Thursday, January 23, 2020

Poor Image Quality in Generated PDF

Happy New Year!

We'd recently had the opportunity to upgrade some codes from codes related to PDF generation. The source was previously coded to manually position elements (e.g. 100px from the left, 20px from the top) for the output. The revised strategy was to adopt a Word Document as the template, with placeholders prepared. An XML will then bind to the template at runtime. But this is trivial only for text content. The images were slightly more complicated, but we were able to overcome it, with slight adjustments to Docx4J.

The problem arose however, when we noticed that an image with fine detail would then appear to look very poor in quality when viewed on the PDF. Yet, if the image were to be copied from the PDF, and pasted into a separate image viewer, it looks clean and crisp.
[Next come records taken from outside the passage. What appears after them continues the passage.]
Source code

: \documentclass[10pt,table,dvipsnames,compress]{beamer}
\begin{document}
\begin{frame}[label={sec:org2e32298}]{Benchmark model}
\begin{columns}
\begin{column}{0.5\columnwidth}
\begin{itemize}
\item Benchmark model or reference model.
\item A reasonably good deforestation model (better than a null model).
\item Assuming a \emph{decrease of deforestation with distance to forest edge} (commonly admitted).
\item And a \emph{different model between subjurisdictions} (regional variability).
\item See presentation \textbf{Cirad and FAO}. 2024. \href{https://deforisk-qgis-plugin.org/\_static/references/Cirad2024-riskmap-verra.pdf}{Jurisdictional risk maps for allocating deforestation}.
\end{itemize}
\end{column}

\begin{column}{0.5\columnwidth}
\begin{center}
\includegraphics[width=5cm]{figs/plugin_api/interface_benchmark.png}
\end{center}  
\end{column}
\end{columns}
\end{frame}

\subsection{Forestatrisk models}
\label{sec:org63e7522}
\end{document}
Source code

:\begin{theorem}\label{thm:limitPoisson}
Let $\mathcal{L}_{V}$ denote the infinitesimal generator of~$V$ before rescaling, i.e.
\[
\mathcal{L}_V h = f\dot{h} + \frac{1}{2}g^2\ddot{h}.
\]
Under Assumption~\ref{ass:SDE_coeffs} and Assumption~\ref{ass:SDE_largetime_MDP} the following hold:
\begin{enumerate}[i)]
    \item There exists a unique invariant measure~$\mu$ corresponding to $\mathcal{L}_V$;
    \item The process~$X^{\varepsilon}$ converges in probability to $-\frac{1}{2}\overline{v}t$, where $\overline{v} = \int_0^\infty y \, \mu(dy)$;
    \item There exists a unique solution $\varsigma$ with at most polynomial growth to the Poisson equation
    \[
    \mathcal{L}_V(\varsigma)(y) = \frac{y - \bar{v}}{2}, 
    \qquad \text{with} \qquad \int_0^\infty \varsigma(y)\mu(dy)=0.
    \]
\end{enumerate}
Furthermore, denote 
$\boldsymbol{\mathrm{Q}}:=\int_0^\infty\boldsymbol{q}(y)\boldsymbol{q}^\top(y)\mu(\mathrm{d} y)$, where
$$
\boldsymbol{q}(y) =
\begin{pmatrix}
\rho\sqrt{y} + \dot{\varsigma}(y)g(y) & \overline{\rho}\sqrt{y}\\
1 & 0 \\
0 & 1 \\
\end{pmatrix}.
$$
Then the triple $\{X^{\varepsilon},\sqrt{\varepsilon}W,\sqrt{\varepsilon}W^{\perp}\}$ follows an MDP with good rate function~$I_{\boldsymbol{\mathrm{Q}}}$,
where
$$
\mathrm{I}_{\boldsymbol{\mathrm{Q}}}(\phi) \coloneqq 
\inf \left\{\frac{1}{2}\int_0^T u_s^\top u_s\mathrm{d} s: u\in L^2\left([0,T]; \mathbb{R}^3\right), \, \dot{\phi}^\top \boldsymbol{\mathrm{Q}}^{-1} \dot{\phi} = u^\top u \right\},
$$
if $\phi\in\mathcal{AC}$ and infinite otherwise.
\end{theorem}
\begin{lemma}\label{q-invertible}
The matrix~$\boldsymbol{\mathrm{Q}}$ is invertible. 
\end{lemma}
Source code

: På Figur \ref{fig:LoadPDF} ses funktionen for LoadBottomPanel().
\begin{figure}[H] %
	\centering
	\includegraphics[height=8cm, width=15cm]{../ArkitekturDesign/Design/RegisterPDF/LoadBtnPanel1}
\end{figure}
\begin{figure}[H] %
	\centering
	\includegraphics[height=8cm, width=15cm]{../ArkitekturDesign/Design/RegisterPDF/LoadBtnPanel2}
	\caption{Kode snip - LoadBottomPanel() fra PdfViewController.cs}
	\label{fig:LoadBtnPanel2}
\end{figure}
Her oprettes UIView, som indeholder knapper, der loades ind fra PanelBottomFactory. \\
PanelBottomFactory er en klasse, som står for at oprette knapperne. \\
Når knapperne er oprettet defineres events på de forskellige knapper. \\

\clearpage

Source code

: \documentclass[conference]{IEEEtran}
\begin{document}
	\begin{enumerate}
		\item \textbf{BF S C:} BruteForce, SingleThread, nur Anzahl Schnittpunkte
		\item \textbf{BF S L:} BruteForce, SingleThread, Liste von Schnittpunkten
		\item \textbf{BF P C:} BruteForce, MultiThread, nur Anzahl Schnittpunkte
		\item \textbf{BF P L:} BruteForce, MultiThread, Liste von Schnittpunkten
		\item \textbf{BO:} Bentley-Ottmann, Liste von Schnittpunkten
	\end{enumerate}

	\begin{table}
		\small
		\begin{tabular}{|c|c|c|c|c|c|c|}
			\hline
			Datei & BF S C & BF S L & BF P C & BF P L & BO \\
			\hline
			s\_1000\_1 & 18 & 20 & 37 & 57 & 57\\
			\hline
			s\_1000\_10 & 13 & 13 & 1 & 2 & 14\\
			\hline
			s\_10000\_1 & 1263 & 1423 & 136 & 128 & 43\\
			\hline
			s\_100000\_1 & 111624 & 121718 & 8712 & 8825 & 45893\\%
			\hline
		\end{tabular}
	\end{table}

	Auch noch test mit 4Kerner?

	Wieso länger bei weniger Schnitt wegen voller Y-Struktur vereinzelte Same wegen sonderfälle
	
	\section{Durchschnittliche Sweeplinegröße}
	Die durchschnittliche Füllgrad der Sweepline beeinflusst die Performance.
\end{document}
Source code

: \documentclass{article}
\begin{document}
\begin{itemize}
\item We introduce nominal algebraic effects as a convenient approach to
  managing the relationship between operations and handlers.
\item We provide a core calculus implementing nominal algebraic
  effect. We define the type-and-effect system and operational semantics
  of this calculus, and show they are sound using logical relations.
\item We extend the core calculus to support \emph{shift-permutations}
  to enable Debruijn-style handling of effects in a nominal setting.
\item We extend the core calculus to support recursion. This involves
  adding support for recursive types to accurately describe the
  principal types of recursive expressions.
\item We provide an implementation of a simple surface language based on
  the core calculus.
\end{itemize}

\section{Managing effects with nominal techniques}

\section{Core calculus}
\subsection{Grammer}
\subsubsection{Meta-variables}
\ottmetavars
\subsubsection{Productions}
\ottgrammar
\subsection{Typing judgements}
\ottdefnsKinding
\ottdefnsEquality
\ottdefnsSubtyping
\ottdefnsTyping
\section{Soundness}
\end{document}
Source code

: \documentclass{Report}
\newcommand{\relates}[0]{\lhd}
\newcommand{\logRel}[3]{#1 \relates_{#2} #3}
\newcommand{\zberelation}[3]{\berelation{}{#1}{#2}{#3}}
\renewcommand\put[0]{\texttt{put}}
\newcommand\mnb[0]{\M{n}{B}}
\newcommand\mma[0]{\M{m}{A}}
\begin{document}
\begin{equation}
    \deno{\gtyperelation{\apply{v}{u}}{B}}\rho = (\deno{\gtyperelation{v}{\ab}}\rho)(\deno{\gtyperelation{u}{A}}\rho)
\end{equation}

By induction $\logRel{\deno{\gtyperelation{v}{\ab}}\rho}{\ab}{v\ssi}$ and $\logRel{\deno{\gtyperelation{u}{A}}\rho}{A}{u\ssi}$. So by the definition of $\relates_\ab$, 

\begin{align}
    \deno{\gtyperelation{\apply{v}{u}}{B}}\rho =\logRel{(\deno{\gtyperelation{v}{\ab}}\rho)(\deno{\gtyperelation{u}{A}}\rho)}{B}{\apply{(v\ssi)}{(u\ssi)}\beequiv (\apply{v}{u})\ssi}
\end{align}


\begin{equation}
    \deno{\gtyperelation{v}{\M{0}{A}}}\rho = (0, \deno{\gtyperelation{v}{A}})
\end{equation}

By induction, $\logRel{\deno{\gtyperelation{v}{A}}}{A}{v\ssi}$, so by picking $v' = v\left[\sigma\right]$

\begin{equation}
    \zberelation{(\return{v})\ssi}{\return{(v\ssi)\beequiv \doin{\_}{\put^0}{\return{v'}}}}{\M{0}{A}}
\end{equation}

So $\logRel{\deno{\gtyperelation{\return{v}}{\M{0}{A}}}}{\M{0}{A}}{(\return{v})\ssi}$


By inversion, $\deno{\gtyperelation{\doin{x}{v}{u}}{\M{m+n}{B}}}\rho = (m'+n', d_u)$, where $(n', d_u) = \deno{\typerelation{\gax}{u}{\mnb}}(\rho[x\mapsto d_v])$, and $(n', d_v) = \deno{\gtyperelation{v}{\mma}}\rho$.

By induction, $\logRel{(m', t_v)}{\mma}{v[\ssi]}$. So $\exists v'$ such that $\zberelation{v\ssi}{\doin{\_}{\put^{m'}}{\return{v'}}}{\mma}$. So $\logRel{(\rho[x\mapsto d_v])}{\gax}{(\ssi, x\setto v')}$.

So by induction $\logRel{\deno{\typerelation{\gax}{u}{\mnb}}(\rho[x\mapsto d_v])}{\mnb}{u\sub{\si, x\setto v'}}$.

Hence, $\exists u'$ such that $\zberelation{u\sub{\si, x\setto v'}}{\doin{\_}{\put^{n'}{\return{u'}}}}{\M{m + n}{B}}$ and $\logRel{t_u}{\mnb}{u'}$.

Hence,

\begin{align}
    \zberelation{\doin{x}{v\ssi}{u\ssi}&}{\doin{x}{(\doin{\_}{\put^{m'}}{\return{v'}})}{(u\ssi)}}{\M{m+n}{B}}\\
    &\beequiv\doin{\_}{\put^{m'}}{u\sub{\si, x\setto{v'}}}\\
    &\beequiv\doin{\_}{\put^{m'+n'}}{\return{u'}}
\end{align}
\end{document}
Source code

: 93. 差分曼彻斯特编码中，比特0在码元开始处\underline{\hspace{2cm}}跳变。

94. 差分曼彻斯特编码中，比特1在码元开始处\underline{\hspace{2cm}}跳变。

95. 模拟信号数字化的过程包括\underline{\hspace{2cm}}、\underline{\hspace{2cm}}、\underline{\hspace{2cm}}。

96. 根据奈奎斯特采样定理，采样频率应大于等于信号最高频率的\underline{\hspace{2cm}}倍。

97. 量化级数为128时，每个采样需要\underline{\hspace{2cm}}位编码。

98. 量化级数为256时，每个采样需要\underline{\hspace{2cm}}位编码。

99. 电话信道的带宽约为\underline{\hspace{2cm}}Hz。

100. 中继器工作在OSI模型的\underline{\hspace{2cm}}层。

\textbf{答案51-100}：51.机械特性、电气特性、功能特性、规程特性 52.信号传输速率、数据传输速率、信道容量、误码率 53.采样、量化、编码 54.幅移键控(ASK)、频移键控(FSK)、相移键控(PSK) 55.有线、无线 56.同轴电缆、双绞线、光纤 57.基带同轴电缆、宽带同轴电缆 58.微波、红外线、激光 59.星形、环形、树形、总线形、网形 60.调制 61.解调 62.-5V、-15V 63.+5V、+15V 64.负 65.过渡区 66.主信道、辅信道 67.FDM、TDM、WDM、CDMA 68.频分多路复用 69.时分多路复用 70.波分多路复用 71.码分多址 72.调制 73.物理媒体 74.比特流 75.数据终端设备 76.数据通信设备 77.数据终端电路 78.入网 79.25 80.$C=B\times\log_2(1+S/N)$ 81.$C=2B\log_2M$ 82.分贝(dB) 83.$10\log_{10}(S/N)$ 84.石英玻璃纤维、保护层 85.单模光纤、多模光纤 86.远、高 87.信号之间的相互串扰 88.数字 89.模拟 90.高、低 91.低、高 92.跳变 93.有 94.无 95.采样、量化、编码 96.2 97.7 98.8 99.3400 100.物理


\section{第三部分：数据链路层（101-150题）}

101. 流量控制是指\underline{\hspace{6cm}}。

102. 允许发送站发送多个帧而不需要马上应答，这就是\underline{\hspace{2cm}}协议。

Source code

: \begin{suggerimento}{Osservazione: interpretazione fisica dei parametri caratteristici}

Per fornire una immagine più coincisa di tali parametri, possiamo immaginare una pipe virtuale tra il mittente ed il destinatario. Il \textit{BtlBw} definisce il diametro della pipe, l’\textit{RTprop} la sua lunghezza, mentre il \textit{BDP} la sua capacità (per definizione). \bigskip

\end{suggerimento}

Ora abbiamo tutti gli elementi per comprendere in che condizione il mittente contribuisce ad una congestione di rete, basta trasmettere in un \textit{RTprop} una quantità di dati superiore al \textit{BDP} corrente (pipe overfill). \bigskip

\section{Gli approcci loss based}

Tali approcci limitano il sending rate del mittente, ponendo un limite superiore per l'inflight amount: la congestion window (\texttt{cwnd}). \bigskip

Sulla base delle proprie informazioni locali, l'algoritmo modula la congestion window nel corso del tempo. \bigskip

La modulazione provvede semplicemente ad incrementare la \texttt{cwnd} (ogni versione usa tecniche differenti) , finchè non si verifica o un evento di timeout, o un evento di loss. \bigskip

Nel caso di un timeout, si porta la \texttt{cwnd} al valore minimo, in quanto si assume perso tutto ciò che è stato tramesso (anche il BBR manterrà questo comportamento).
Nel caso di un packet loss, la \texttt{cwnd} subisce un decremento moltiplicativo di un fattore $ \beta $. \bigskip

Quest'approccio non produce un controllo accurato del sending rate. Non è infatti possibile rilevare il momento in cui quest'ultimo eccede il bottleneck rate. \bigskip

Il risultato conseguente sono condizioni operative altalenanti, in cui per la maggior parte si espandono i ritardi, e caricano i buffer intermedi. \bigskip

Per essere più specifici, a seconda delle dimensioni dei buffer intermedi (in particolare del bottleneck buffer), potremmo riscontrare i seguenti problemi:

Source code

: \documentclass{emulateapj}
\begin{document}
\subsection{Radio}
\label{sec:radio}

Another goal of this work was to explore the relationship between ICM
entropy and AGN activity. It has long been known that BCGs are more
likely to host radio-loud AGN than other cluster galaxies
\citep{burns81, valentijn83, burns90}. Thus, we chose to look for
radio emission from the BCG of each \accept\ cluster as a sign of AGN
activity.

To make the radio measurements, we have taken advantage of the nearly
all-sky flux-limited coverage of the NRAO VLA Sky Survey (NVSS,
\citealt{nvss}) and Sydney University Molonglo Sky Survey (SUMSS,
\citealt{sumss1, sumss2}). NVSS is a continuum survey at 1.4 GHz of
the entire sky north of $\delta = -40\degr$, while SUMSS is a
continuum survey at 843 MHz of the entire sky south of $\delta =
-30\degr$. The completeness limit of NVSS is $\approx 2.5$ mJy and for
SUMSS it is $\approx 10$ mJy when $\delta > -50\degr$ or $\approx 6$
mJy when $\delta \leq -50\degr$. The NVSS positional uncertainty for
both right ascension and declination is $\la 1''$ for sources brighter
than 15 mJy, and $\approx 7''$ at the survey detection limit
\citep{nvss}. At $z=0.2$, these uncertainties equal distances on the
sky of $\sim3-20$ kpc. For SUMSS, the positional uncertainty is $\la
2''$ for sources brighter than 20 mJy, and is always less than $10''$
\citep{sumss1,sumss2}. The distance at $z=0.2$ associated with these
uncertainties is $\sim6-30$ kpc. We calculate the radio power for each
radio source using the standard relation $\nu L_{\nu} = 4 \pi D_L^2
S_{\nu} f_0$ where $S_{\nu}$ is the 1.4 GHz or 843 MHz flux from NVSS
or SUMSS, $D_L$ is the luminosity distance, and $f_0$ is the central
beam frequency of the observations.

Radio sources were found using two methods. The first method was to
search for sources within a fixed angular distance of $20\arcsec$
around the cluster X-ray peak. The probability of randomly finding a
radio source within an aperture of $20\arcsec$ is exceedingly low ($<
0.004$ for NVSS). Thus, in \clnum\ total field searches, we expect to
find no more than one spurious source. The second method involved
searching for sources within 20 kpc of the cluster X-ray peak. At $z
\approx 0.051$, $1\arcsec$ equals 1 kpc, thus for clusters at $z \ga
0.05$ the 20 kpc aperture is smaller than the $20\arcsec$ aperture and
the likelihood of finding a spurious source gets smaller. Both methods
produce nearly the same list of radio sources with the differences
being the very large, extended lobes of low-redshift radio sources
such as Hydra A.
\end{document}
The couple of assessments I had initially led to deadends:
  1. It was not due to AffineTransform having lousy output;
  2. It was not due to the process of converting the DOCX to PDF format;
  3. It did not make a difference regardless of the image format provided (PNG/JPEG/BMP);
  4. It was not due to the difference of colour spaces (e.g. BufferedImage.TYPE_INT_ARGB);
  5. It did not make a difference setting the DPI into the PNG metadata;

After a bit of investigation, by stepping into the Docx4J classes at runtime, I started noticing that the DPI use was suspect. Diving into the library sources, I noticed that the preprocessing stage for generating the PDF will attempt to determine the dimensions of each image. From there, I was able to surmise that I could further change the codes on my end.

//create the image part
BinaryPartAbstractImage imagePart = BinaryPartAbstractImage.createImagePart(wordMLPackage, imageBytes);
//derive inline element
Inline inline = imagePart.createImageInline( null, "image alt", 0, 1, true);
//retrieve dimensions to fix
CTPositiveSize2D ext = inline.getExtent();
ext.setCx((long) (ext.getCx()*0.75));
ext.setCy((long) (ext.getCy()*0.75));
inline.setExtent(ext);

After adding the fix (in bold), the image appeared much cleaner. When copied into an external image editor, the image looked much closer to scale in comparison to it's counterpart viewed from the PDF viewer at 100% zoom. The image dimensions (in pixels) would then of course have to be adjusted larger to compensate.

As an aside, I'd also learnt about 2 new units of measurement:
  1. "mpt" - millipoints
  2. "twip" - twentieth of a point 
 Not that they are useful in any way outside of this situation.